Yes. Biosimilars undergo more testing than generics. They must prove they’re highly similar to the original biologic in structure, function, and clinical effect. The FDA requires extensive analytical, non-clinical, and clinical studies to confirm safety, purity, and potency. No clinically meaningful differences have been found in approved biosimilars.
Can biosimilars be substituted without a doctor’s approval?
Only if the biosimilar has FDA interchangeable status AND your state allows automatic substitution. As of 2023, 42 U.S. states have laws permitting substitution, but rules vary. Some require the prescriber to be notified immediately, others allow a 7-day window, and six states have no requirement. Always check your state’s law and the product’s status in the FDA’s Purple Book.

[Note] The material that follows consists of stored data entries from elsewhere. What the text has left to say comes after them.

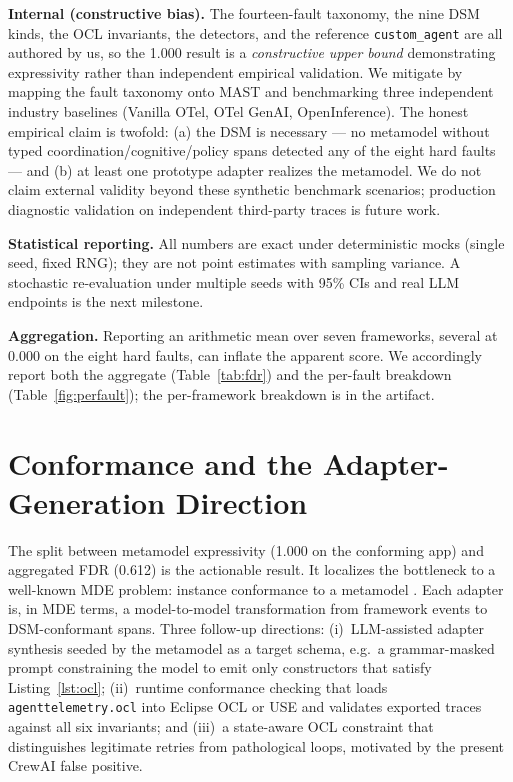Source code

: \documentclass[sigconf,nonacm]{acmart}
\begin{document}
\textbf{Internal (constructive bias).} The fourteen-fault taxonomy, the nine DSM kinds, the OCL invariants, the detectors, and the reference \texttt{custom\_agent} are all authored by us, so the 1.000 result is a \emph{constructive upper bound} demonstrating expressivity rather than independent empirical validation. We mitigate by mapping the fault taxonomy onto MAST and benchmarking three independent industry baselines (Vanilla OTel, OTel GenAI, OpenInference). The honest empirical claim is twofold: (a) the DSM is necessary --- no metamodel without typed coordination/cognitive/policy spans detected any of the eight hard faults --- and (b) at least one prototype adapter realizes the metamodel. We do not claim external validity beyond these synthetic benchmark scenarios; production diagnostic validation on independent third-party traces is future work.

\textbf{Statistical reporting.} All numbers are exact under deterministic mocks (single seed, fixed RNG); they are not point estimates with sampling variance. A stochastic re-evaluation under multiple seeds with 95\% CIs and real LLM endpoints is the next milestone.

\textbf{Aggregation.} Reporting an arithmetic mean over seven frameworks, several at 0.000 on the eight hard faults, can inflate the apparent score. We accordingly report both the aggregate (Table~\ref{tab:fdr}) and the per-fault breakdown (Table~\ref{fig:perfault}); the per-framework breakdown is in the artifact.

\section{Conformance and the Adapter-Generation Direction}
\label{sec:conformance}

The split between metamodel expressivity (1.000 on the conforming app) and aggregated FDR (0.612) is the actionable result. It localizes the bottleneck to a well-known MDE problem: instance conformance to a metamodel \cite{atkinson2003mdd}. Each adapter is, in MDE terms, a model-to-model transformation from framework events to DSM-conformant spans. Three follow-up directions: (i)~LLM-assisted adapter synthesis seeded by the metamodel as a target schema, e.g.\ a grammar-masked prompt \cite{netz2024grammarmask} constraining the model to emit only constructors that satisfy Listing~\ref{lst:ocl}; (ii)~runtime conformance checking that loads \texttt{agenttelemetry.ocl} into Eclipse OCL or USE and validates exported traces against all six invariants; and (iii)~a state-aware OCL constraint that distinguishes legitimate retries from pathological loops, motivated by the present CrewAI false positive.
\end{document}
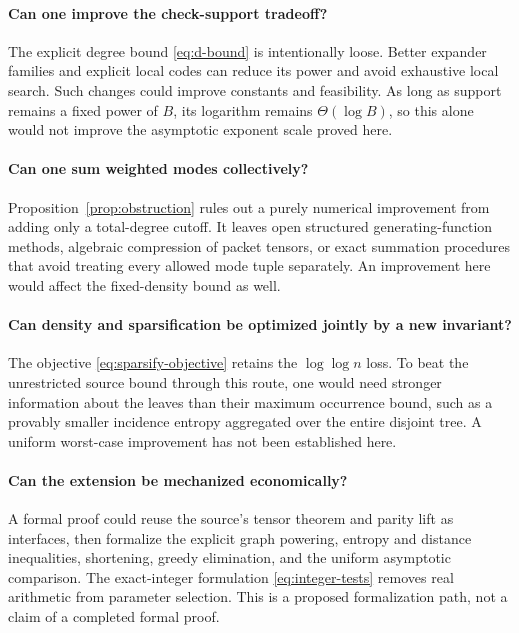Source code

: \documentclass[11pt]{article}
\numberwithin{equation}{section}
\theoremstyle{definition}\newtheorem{definition}[theorem]{Definition}
\theoremstyle{remark}\newtheorem{remark}[theorem]{Remark}
\begin{document}
\paragraph{Can one improve the check-support tradeoff?}
The explicit degree bound \eqref{eq:d-bound} is intentionally loose.
Better expander families and explicit local codes can reduce its
power and avoid exhaustive local search. Such changes could improve
constants and feasibility. As long as support remains a fixed power
of $B$, its logarithm remains $\Theta(\log B)$, so this alone would
not improve the asymptotic exponent scale proved here.

\paragraph{Can one sum weighted modes collectively?}
Proposition~\ref{prop:obstruction} rules out a purely numerical
improvement from adding only a total-degree cutoff. It leaves open
structured generating-function methods, algebraic compression of
packet tensors, or exact summation procedures that avoid treating
every allowed mode tuple separately. An improvement here would
affect the fixed-density bound as well.

\paragraph{Can density and sparsification be optimized jointly by a new invariant?}
The objective \eqref{eq:sparsify-objective} retains the
$\log\log n$ loss. To beat the unrestricted source bound through
this route, one would need stronger information about the leaves
than their maximum occurrence bound, such as a provably smaller
incidence entropy aggregated over the entire disjoint tree. A
uniform worst-case improvement has not been established here.

\paragraph{Can the extension be mechanized economically?}
A formal proof could reuse the source's tensor theorem and parity
lift as interfaces, then formalize the explicit graph powering,
entropy and distance inequalities, shortening, greedy elimination,
and the uniform asymptotic comparison. The exact-integer formulation
\eqref{eq:integer-tests} removes real arithmetic from parameter
selection. This is a proposed formalization path, not a claim of a
completed formal proof.
\end{document}
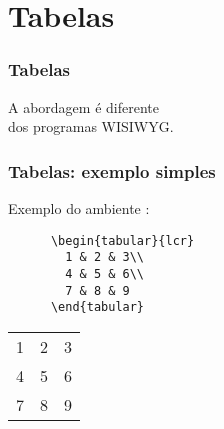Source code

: \section{Tabelas}

\begin{frame}
  \frametitle{Tabelas}
  \LARGE
  A abordagem é diferente\\
  dos programas WISIWYG.
\end{frame}

\begin{frame}[fragile]
  \frametitle{Tabelas: exemplo simples}
  \LARGE
  Exemplo do ambiente :
  \vspace{1em}

  \begin{minipage}{.65\textwidth}
    \begin{verbatim}
      \begin{tabular}{lcr}
        1 & 2 & 3\\
        4 & 5 & 6\\
        7 & 8 & 9
      \end{tabular}
    \end{verbatim}
  \end{minipage}
  \hspace{.05\textwidth}
  \begin{minipage}{.25\textwidth}
    \begin{tabular}{lcr}
      1 & 2 & 3\\
      4 & 5 & 6\\
      7 & 8 & 9
    \end{tabular}
  \end{minipage}
\end{frame}

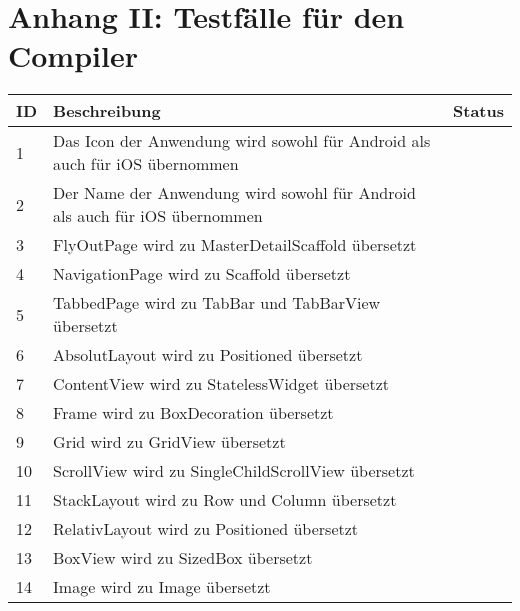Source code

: \chapter{Anhang II: Testfälle für den Compiler}
\label{chap:Testfälle}

\begin{xltabular}{\textwidth}{l|X|l}
   \textbf{ID} & \textbf{Beschreibung} & \textbf{Status}  \\  
\hline

	1             			& 			Das Icon der Anwendung wird sowohl für Android als auch für iOS übernommen       &  \checkmark   	\\ 
	2             			& 			Der Name der Anwendung wird sowohl für Android als auch für iOS übernommen       &  \checkmark   	\\ 

	3            			& 			FlyOutPage wird zu MasterDetailScaffold übersetzt      &  \checkmark   	\\ 
	4            			& 			NavigationPage wird zu Scaffold übersetzt      &  \checkmark   	\\ 
	5            			& 			TabbedPage wird zu TabBar und TabBarView übersetzt      &  \checkmark   	\\ 
	
	
	6            			& 			AbsolutLayout wird zu Positioned übersetzt      &  \checkmark   	\\ 
	7            			& 			ContentView wird zu StatelessWidget übersetzt      &  \checkmark   	\\ 
	8            			& 			Frame wird zu BoxDecoration übersetzt      &  \checkmark   	\\ 
	9            			& 			Grid wird zu GridView übersetzt      &  \checkmark   	\\ 
	10            			& 			ScrollView wird zu SingleChildScrollView übersetzt      &  \checkmark   	\\ 
	11           			& 			StackLayout wird zu Row und Column übersetzt     &  \checkmark   	\\ 
	12            			& 			RelativLayout wird zu Positioned übersetzt      &  \checkmark   	\\ 
	
	
	13            			& 	BoxView		       				wird zu   	 	SizedBox  	übersetzt	 &  \checkmark   	\\ 
	 
	14            			& Image       							wird zu	     	Image	 		übersetzt	 &  \checkmark   	\\ 
	 

\end{xltabular}

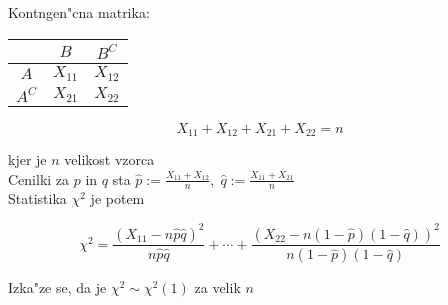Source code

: \documentclass[a4paper,12pt]{article}
\theoremstyle{definition}
\theoremstyle{remark}
\begin{document}
Kontngen"cna matrika:
\begin{center}
    \begin{tabular}{c | c c} 
        & $B$ & $B^C$ \\
        \hline
        $A$ & $X_{11}$ & $X_{12}$ \\
        $A^C$ & $X_{21}$ & $X_{22}$ \\
    \end{tabular}
\end{center}

\begin{equation*}
    X_{11} + X_{12} + X_{21} + X_{22} = n
\end{equation*}

kjer je $n$ velikost vzorca \\
Cenilki za $p$ in $q$ sta $\hat{p} := \frac{X_{11} + X_{12}}{n}, \; \hat{q} := \frac{X_{11} + X_{21}}{n}$ \\
Statistika $\chi^2$ je potem

\begin{equation*}
    \chi^2 = \frac{(X_{11} - n \hat{p} \hat{q})^2}{n \hat{p} \hat{q}} + \cdots +
        \frac{(X_{22} - n (1-\hat{p}) (1-\hat{q}))^2}{n (1-\hat{p}) (1-\hat{q})}
\end{equation*}

Izka"ze se, da je $\chi^2 \sim \chi^2(1)$ za velik $n$
\end{document}
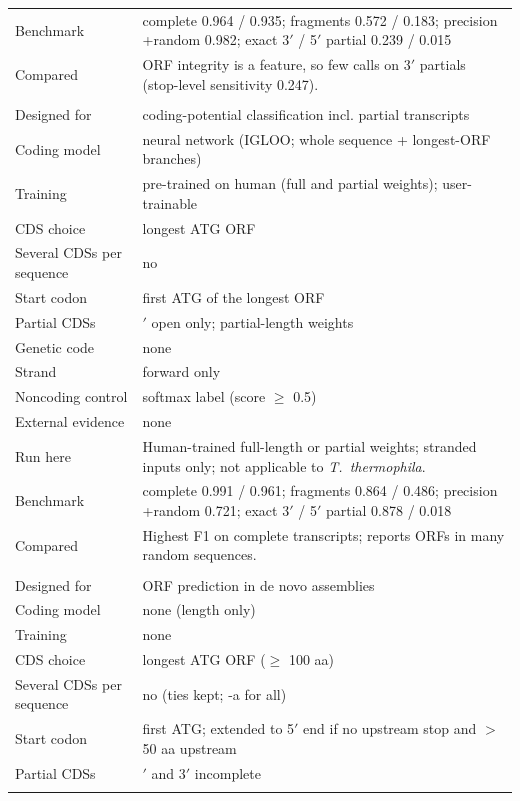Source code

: \begin{longtable}{@{}>{\raggedright}p{3.2cm}>{\raggedright\arraybackslash}p{12.3cm}@{}}
Benchmark & complete 0.964 / 0.935; fragments 0.572 / 0.183; precision +random 0.982; exact 3$'$ / 5$'$ partial 0.239 / 0.015 \\*
Compared & ORF integrity is a feature, so few calls on 3$'$ partials (stop-level sensitivity 0.247). \\
\addlinespace[6pt]
\multicolumn{2}{@{}l}{\textbf{RNAsamba} \citep{Camargo2020} (0.2.5)} \\*
Designed for & coding-potential classification incl. partial transcripts \\*
Coding model & neural network (IGLOO; whole sequence + longest-ORF branches) \\*
Training & pre-trained on human (full and partial weights); user-trainable \\*
CDS choice & longest ATG ORF \\*
Several CDSs per sequence & no \\*
Start codon & first ATG of the longest ORF \\*
Partial CDSs & 3$'$ open only; partial-length weights \\*
Genetic code & none \\*
Strand & forward only \\*
Noncoding control & softmax label (score $\ge$ 0.5) \\*
External evidence & none \\*
Run here & Human-trained full-length or partial weights; stranded inputs only; not applicable to \textit{T.~thermophila}. \\*
Benchmark & complete 0.991 / 0.961; fragments 0.864 / 0.486; precision +random 0.721; exact 3$'$ / 5$'$ partial 0.878 / 0.018 \\*
Compared & Highest F1 on complete transcripts; reports ORFs in many random sequences. \\
\addlinespace[6pt]
\multicolumn{2}{@{}l}{\textbf{Borf} \citep{Signal2021} (1.2)} \\*
Designed for & ORF prediction in de novo assemblies \\*
Coding model & none (length only) \\*
Training & none \\*
CDS choice & longest ATG ORF ($\ge$ 100 aa) \\*
Several CDSs per sequence & no (ties kept; -a for all) \\*
Start codon & first ATG; extended to 5$'$ end if no upstream stop and $>$ 50 aa upstream \\*
Partial CDSs & 5$'$ and 3$'$ incomplete \\*

\end{longtable}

Why are biosimilars cheaper if they’re so complex to make?
They’re not cheap to make - but they’re cheaper than the original. Biosimilars don’t require the same costly clinical trials as the original biologic, because they rely on the reference product’s safety data. Manufacturers save on R&D and marketing, and competition drives prices down. In Europe, biosimilars cut costs by 30-80% for some drugs. In the U.S., Medicare Part B data shows 28% lower average prices.
Do biosimilars work the same for all conditions the original drug treats?
Yes - if the FDA approves extrapolation. A biosimilar approved for rheumatoid arthritis can also be used for Crohn’s disease or psoriasis, even if it wasn’t tested in those conditions, as long as the mechanism of action and target are the same. The FDA requires strong scientific justification, and multiple studies support this approach. But provider confusion remains, so clear communication with patients is essential.
Why is EHR documentation a problem with biosimilars?
Many EHR systems don’t distinguish between biosimilars and reference biologics. They’re often coded the same way, making it impossible to track which version a patient received. This creates risks for safety monitoring, adverse event reporting, and insurance billing. Hospitals that have updated their systems to use specific product codes report fewer errors and better patient outcomes.
Next steps for providers
Start with the FDA’s Teaching Resource Guide. It’s free, peer-reviewed, and updated regularly. Take 2 hours this week to go through the first module on biosimilar basics. Then talk to your pharmacy team. Ask: “Do we know which biosimilars we’re using? Can our system track them?” If not, push for change. Patient safety and cost savings depend on it. You don’t need to be an expert tomorrow. But you do need to begin today.